▶ **SUPPLIED MATERIAL**
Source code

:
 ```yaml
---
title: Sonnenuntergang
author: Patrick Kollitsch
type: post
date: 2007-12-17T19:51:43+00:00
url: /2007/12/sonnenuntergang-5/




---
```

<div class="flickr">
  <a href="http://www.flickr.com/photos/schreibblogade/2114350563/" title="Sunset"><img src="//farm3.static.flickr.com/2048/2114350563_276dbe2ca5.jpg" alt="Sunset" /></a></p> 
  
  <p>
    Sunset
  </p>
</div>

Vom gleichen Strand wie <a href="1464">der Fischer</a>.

...

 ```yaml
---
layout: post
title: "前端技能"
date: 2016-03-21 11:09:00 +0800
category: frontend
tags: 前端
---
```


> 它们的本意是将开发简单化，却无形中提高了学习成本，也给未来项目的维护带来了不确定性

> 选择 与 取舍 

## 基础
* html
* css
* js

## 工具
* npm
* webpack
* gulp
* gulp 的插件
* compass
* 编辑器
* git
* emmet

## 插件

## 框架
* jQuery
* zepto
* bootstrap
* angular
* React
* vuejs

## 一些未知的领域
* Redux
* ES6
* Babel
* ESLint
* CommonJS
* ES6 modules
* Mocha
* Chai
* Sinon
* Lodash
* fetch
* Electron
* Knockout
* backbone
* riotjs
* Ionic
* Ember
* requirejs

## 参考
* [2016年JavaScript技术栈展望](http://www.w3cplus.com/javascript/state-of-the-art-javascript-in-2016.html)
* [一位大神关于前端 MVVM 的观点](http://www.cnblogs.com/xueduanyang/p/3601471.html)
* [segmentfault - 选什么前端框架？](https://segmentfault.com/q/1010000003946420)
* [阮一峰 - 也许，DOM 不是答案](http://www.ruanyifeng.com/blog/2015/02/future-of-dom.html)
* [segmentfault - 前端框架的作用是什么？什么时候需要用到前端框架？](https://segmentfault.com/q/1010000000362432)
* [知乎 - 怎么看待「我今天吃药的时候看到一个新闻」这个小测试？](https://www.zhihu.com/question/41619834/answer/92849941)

...

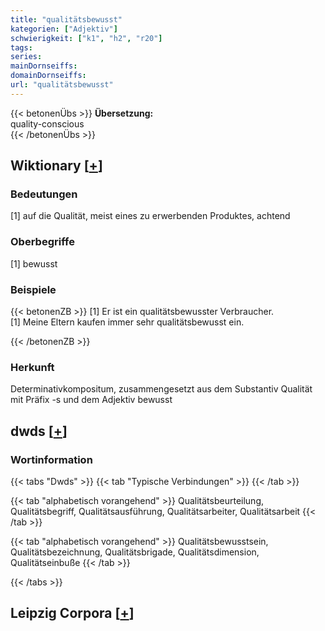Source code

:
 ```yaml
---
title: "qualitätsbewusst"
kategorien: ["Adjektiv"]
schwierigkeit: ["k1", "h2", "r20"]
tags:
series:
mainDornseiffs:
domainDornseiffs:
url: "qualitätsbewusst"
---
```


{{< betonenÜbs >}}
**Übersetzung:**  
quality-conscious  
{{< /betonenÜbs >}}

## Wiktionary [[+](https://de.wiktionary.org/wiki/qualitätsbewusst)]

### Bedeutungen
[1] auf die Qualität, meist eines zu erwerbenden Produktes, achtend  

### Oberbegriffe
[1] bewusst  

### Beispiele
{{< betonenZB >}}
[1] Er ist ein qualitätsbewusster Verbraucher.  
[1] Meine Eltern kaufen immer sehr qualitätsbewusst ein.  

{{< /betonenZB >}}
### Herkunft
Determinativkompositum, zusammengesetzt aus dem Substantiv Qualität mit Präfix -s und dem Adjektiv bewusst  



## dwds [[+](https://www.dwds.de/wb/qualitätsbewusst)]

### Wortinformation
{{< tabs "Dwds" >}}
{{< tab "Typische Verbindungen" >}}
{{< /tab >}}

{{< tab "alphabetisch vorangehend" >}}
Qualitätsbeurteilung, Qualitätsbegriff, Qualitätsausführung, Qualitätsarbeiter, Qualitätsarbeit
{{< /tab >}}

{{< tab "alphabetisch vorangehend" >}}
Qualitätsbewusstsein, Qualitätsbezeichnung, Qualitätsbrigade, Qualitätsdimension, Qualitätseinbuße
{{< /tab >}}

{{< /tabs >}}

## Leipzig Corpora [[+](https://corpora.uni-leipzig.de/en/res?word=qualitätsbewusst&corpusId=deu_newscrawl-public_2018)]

▶ **PROBLEM STATEMENT**
For each line above that contains "flickr", make a copy.

▶ **REPLY**
<div class="flickr">
  <a href="http://www.flickr.com/photos/schreibblogade/2114350563/" title="Sunset"><img src="//farm3.static.flickr.com/2048/2114350563_276dbe2ca5.jpg" alt="Sunset" /></a></p> 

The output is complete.